Now that you have a broad sense of ‘bodanomics’ we can get back to examining the novelty and absurdity of (economic) ideas that inform public policy. Last week we travelled down South to the beautiful land of the Xhosa. Grahamstown, in the Eastern Cape to be exact.

Grahamstown is a beautiful quaint old town. It is the town of Rhodes University, founded in 1904. Here, like in other major urban areas of South Africa, there is ongoing student unrest. ‘Fees must fall’, it is called. Some students are still going to class but others are trying to stop them, burning up property and trying to disrupt the old order as it were.

When we asked what this unrest was about, we were told that there was a move to review tuition fees in Universities, and this must have agitated the students. ‘Were the fees increased?’ I prod further. ‘No they were not but the students were always looking for an excuse to start a fight. Each University has been allowed to review the fees with a cap of 8%, in 2017, but that has not been implemented.” It is not difficult to see why, this student unrest masks something more complicated.
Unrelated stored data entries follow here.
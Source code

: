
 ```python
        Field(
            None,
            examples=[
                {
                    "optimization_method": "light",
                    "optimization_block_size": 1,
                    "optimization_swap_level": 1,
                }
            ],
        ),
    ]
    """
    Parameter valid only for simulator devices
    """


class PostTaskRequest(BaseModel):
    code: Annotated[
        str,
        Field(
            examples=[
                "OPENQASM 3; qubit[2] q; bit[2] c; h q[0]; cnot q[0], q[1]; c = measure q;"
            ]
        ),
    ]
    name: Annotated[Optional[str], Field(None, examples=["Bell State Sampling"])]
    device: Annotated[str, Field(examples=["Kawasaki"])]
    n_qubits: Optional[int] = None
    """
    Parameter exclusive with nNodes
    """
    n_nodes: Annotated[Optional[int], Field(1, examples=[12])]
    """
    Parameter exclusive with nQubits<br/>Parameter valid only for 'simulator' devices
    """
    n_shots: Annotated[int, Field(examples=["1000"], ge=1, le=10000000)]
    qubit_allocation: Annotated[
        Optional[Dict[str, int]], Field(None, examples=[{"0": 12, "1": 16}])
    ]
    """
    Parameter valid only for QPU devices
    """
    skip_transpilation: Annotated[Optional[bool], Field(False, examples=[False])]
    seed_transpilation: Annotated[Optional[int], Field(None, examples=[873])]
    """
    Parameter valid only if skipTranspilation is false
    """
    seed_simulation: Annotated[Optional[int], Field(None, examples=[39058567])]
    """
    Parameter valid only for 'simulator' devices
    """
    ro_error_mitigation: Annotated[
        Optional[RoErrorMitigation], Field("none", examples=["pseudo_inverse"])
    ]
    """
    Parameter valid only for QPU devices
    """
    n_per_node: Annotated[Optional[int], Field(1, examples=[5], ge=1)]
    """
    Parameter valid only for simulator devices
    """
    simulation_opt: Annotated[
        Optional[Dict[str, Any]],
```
The paradox lies in what I will call the grand scheme of things, and the economic order that scheme has created. First there was apartheid – years of segregation and dominance created an underclass of natives, bereft of hope and respect for an unfair system. Then there was the ‘liberation’ – full of promise and ‘ant wings’ for the black majority. They tasted freedom and the good things in life, but these seemed to come in dollops. And now there is anger.
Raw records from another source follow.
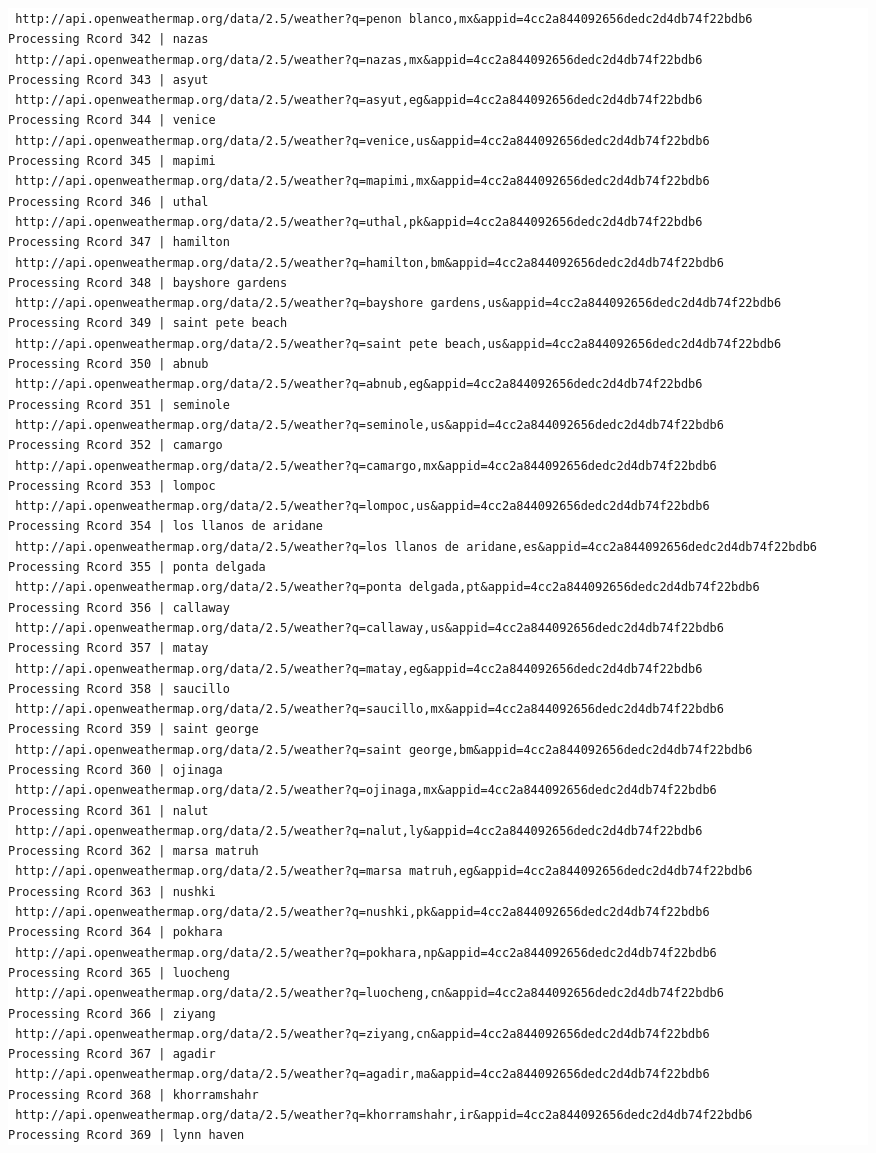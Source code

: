      http://api.openweathermap.org/data/2.5/weather?q=penon blanco,mx&appid=4cc2a844092656dedc2d4db74f22bdb6
    Processing Rcord 342 | nazas 
     http://api.openweathermap.org/data/2.5/weather?q=nazas,mx&appid=4cc2a844092656dedc2d4db74f22bdb6
    Processing Rcord 343 | asyut 
     http://api.openweathermap.org/data/2.5/weather?q=asyut,eg&appid=4cc2a844092656dedc2d4db74f22bdb6
    Processing Rcord 344 | venice 
     http://api.openweathermap.org/data/2.5/weather?q=venice,us&appid=4cc2a844092656dedc2d4db74f22bdb6
    Processing Rcord 345 | mapimi 
     http://api.openweathermap.org/data/2.5/weather?q=mapimi,mx&appid=4cc2a844092656dedc2d4db74f22bdb6
    Processing Rcord 346 | uthal 
     http://api.openweathermap.org/data/2.5/weather?q=uthal,pk&appid=4cc2a844092656dedc2d4db74f22bdb6
    Processing Rcord 347 | hamilton 
     http://api.openweathermap.org/data/2.5/weather?q=hamilton,bm&appid=4cc2a844092656dedc2d4db74f22bdb6
    Processing Rcord 348 | bayshore gardens 
     http://api.openweathermap.org/data/2.5/weather?q=bayshore gardens,us&appid=4cc2a844092656dedc2d4db74f22bdb6
    Processing Rcord 349 | saint pete beach 
     http://api.openweathermap.org/data/2.5/weather?q=saint pete beach,us&appid=4cc2a844092656dedc2d4db74f22bdb6
    Processing Rcord 350 | abnub 
     http://api.openweathermap.org/data/2.5/weather?q=abnub,eg&appid=4cc2a844092656dedc2d4db74f22bdb6
    Processing Rcord 351 | seminole 
     http://api.openweathermap.org/data/2.5/weather?q=seminole,us&appid=4cc2a844092656dedc2d4db74f22bdb6
    Processing Rcord 352 | camargo 
     http://api.openweathermap.org/data/2.5/weather?q=camargo,mx&appid=4cc2a844092656dedc2d4db74f22bdb6
    Processing Rcord 353 | lompoc 
     http://api.openweathermap.org/data/2.5/weather?q=lompoc,us&appid=4cc2a844092656dedc2d4db74f22bdb6
    Processing Rcord 354 | los llanos de aridane 
     http://api.openweathermap.org/data/2.5/weather?q=los llanos de aridane,es&appid=4cc2a844092656dedc2d4db74f22bdb6
    Processing Rcord 355 | ponta delgada 
     http://api.openweathermap.org/data/2.5/weather?q=ponta delgada,pt&appid=4cc2a844092656dedc2d4db74f22bdb6
    Processing Rcord 356 | callaway 
     http://api.openweathermap.org/data/2.5/weather?q=callaway,us&appid=4cc2a844092656dedc2d4db74f22bdb6
    Processing Rcord 357 | matay 
     http://api.openweathermap.org/data/2.5/weather?q=matay,eg&appid=4cc2a844092656dedc2d4db74f22bdb6
    Processing Rcord 358 | saucillo 
     http://api.openweathermap.org/data/2.5/weather?q=saucillo,mx&appid=4cc2a844092656dedc2d4db74f22bdb6
    Processing Rcord 359 | saint george 
     http://api.openweathermap.org/data/2.5/weather?q=saint george,bm&appid=4cc2a844092656dedc2d4db74f22bdb6
    Processing Rcord 360 | ojinaga 
     http://api.openweathermap.org/data/2.5/weather?q=ojinaga,mx&appid=4cc2a844092656dedc2d4db74f22bdb6
    Processing Rcord 361 | nalut 
     http://api.openweathermap.org/data/2.5/weather?q=nalut,ly&appid=4cc2a844092656dedc2d4db74f22bdb6
    Processing Rcord 362 | marsa matruh 
     http://api.openweathermap.org/data/2.5/weather?q=marsa matruh,eg&appid=4cc2a844092656dedc2d4db74f22bdb6
    Processing Rcord 363 | nushki 
     http://api.openweathermap.org/data/2.5/weather?q=nushki,pk&appid=4cc2a844092656dedc2d4db74f22bdb6
    Processing Rcord 364 | pokhara 
     http://api.openweathermap.org/data/2.5/weather?q=pokhara,np&appid=4cc2a844092656dedc2d4db74f22bdb6
    Processing Rcord 365 | luocheng 
     http://api.openweathermap.org/data/2.5/weather?q=luocheng,cn&appid=4cc2a844092656dedc2d4db74f22bdb6
    Processing Rcord 366 | ziyang 
     http://api.openweathermap.org/data/2.5/weather?q=ziyang,cn&appid=4cc2a844092656dedc2d4db74f22bdb6
    Processing Rcord 367 | agadir 
     http://api.openweathermap.org/data/2.5/weather?q=agadir,ma&appid=4cc2a844092656dedc2d4db74f22bdb6
    Processing Rcord 368 | khorramshahr 
     http://api.openweathermap.org/data/2.5/weather?q=khorramshahr,ir&appid=4cc2a844092656dedc2d4db74f22bdb6
    Processing Rcord 369 | lynn haven 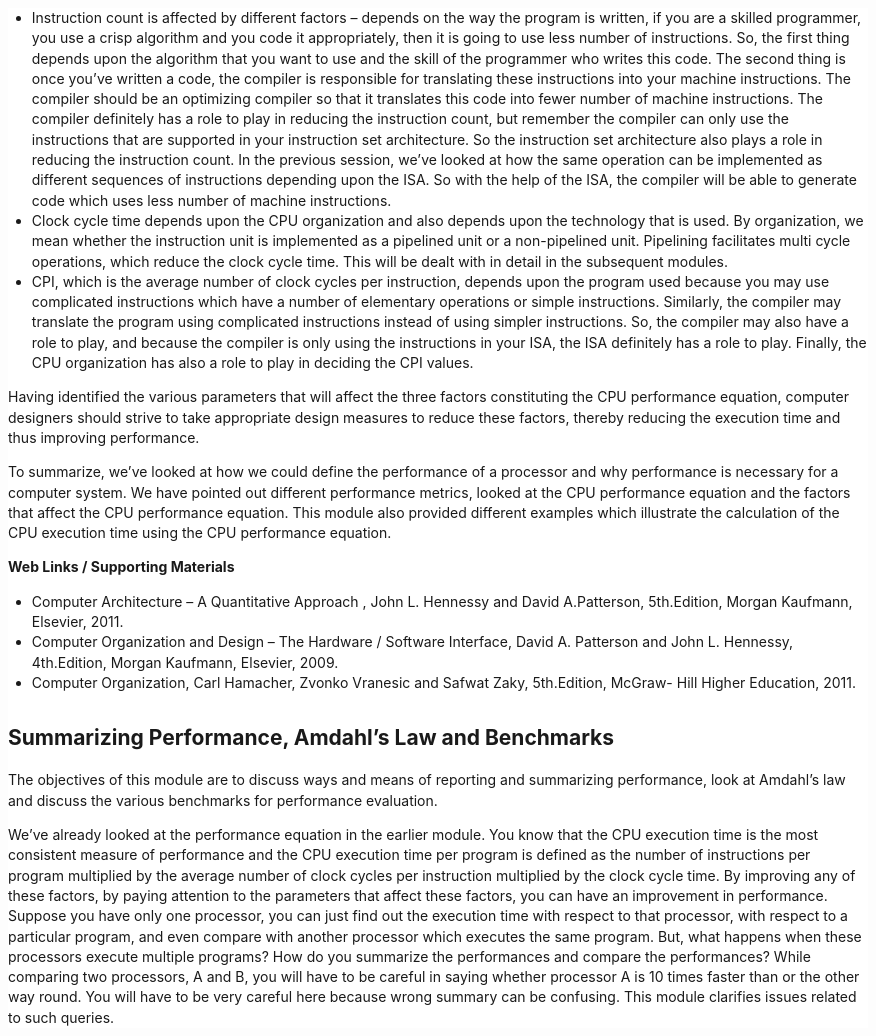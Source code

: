 -   Instruction count is affected by different factors – depends on the way the program is written, if you are a skilled programmer, you use a crisp algorithm and you code it appropriately, then it is going to use less number of instructions. So, the first thing depends upon the algorithm that you want to use and the skill of the programmer who writes this code. The second thing is once you’ve written a code, the compiler is responsible for translating these instructions into your machine instructions. The compiler should be an optimizing compiler so that it translates this code into fewer number of machine instructions. The compiler definitely has a role to play in reducing the instruction count, but remember the compiler can only use the instructions that are supported in your instruction set architecture. So the instruction set architecture also plays a role in reducing the instruction count. In the previous session, we’ve looked at how the same operation can be implemented as different sequences of instructions depending upon the ISA. So with the help of the ISA, the compiler will be able to generate code which uses less number of machine instructions.
-   Clock cycle time depends upon the CPU organization and also depends upon the technology that is used. By organization, we mean whether the instruction unit is implemented as a pipelined unit or a non-pipelined unit. Pipelining facilitates multi cycle operations, which reduce the clock cycle time. This will be dealt with in detail in the subsequent modules.
-   CPI, which is the average number of clock cycles per instruction, depends upon the program used because you may use complicated instructions which have a number of elementary operations or simple instructions. Similarly, the compiler may translate the program using complicated instructions instead of using simpler instructions. So, the compiler may also have a role to play, and because the compiler is only using the instructions in your ISA, the ISA definitely has a role to play. Finally, the CPU organization has also a role to play in deciding the CPI values.

Having identified the various parameters that will affect the three factors constituting the CPU performance equation, computer designers should strive to take appropriate design measures to reduce these factors, thereby reducing the execution time and thus improving performance.

To summarize, we’ve looked at how we could define the performance of a processor and why performance is necessary for a computer system. We have pointed out different performance metrics, looked at the CPU performance equation and the factors that affect the CPU performance equation. This module also provided different examples which illustrate the calculation of the CPU execution time using the CPU performance equation.

**Web Links / Supporting Materials**

-   Computer Architecture – A Quantitative Approach , John L. Hennessy and David A.Patterson, 5th.Edition, Morgan Kaufmann, Elsevier, 2011.
-   Computer Organization and Design – The Hardware / Software Interface, David A. Patterson and John L. Hennessy, 4th.Edition, Morgan Kaufmann, Elsevier, 2009.
-   Computer Organization, Carl Hamacher, Zvonko Vranesic and Safwat Zaky, 5th.Edition, McGraw- Hill Higher Education, 2011.

## Summarizing Performance, Amdahl’s Law and Benchmarks

The objectives of this module are to discuss ways and means of reporting and summarizing performance, look at Amdahl’s law and discuss the various benchmarks for performance evaluation.

We’ve already looked at the performance equation in the earlier module. You know that the CPU execution time is the most consistent measure of performance and the CPU execution time per program is defined as the number of instructions per program multiplied by the average number of clock cycles per instruction multiplied by the clock cycle time. By improving any of these factors, by paying attention to the parameters that affect these factors, you can have an improvement in performance. Suppose you have only one processor, you can just find out the execution time with respect to that processor, with respect to a particular program, and even compare with another processor which executes the same program. But, what happens when these processors execute multiple programs? How do you summarize the performances and compare the performances? While comparing two processors, A and B, you will have to be careful in saying whether processor A is 10 times faster than or the other way round. You will have to be very careful here because wrong summary can be confusing. This module clarifies issues related to such queries.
In the grand scheme of things, the only thing that works for the underclasses is numbers. Left to their own devices, they reproduce and soon outnumber the upper classes. Everywhere you look, the ‘townships’ (slums) are teeming with unfulfilled dreams. The old settled towns like Grahamstown are not growing at a rate that would satisfactorily take in the new comers. There is frustration and a feeling of betrayal.
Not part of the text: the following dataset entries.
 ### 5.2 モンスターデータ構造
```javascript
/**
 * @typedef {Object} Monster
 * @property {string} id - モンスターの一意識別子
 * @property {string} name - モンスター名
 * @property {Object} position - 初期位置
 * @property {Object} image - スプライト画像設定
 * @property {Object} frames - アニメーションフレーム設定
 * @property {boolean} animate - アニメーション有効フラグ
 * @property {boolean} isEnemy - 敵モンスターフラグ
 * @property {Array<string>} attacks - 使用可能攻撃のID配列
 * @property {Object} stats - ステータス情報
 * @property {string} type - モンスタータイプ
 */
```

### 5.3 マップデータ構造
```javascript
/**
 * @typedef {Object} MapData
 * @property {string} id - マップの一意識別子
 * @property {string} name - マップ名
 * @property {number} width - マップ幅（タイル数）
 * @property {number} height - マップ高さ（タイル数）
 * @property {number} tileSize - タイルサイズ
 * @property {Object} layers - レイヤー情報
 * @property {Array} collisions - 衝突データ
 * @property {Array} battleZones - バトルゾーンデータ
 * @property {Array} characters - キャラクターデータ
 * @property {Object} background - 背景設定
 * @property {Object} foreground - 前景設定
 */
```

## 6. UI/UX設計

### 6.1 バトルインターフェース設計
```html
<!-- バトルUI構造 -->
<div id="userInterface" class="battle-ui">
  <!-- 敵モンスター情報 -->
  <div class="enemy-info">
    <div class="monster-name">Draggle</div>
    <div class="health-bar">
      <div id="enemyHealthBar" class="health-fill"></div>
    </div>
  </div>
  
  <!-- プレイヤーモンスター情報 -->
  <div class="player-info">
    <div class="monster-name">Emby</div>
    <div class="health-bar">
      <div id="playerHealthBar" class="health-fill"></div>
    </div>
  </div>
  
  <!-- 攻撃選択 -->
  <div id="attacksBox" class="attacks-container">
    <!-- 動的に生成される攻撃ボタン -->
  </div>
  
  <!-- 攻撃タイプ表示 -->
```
37.5% of South Africa’s youth are unemployed, but current political energies are focused on lynching Pravin Gordhan, the finance minster. In this sense then, the ‘fees must fall’ movement serves as a rear guard action of the inevitable revolution that must come. But that is South Africa – Africa’s largest and most resilient economy (sorry Nigeria) where they make machines that make machines that make consumer goods. They will probably find a way.

North of the Limpompo the picture is bleaker. The promises of independence seem not to be materializing as fast as they should. With better primary healthcare, increased access to education, and the advent of the smart phone, the underclasses are expanding. Unemployment is not even meaningfully measurable anymore.

Yesterday’s cities have been swamped and are barely recognizable. The slums have out grown the planned towns or the latter have barely changed. It is difficult to see where the town stops and the slum starts.

With this uneasy proximity, the underclasses know what the ‘good folk’ are up to and they want a share. The fabled population dividend seems not to be materializing. From Dakar to Dar es Salaam and from Benghazi to Beira, you may feel the undercurrents. In these places, they still don’t know how to make machines that make consumer goods.

In other words, Sub Saharan Africa has largely still not figured out how to create real economies that produce jobs and consumers. And in the grand scheme of things, the proverbial barbarians are knocking at the gate. Their weapon of choice, the numbers they have amassed. How long will it take, before they get into the sitting room? It would be fatal not to listen to their knocks.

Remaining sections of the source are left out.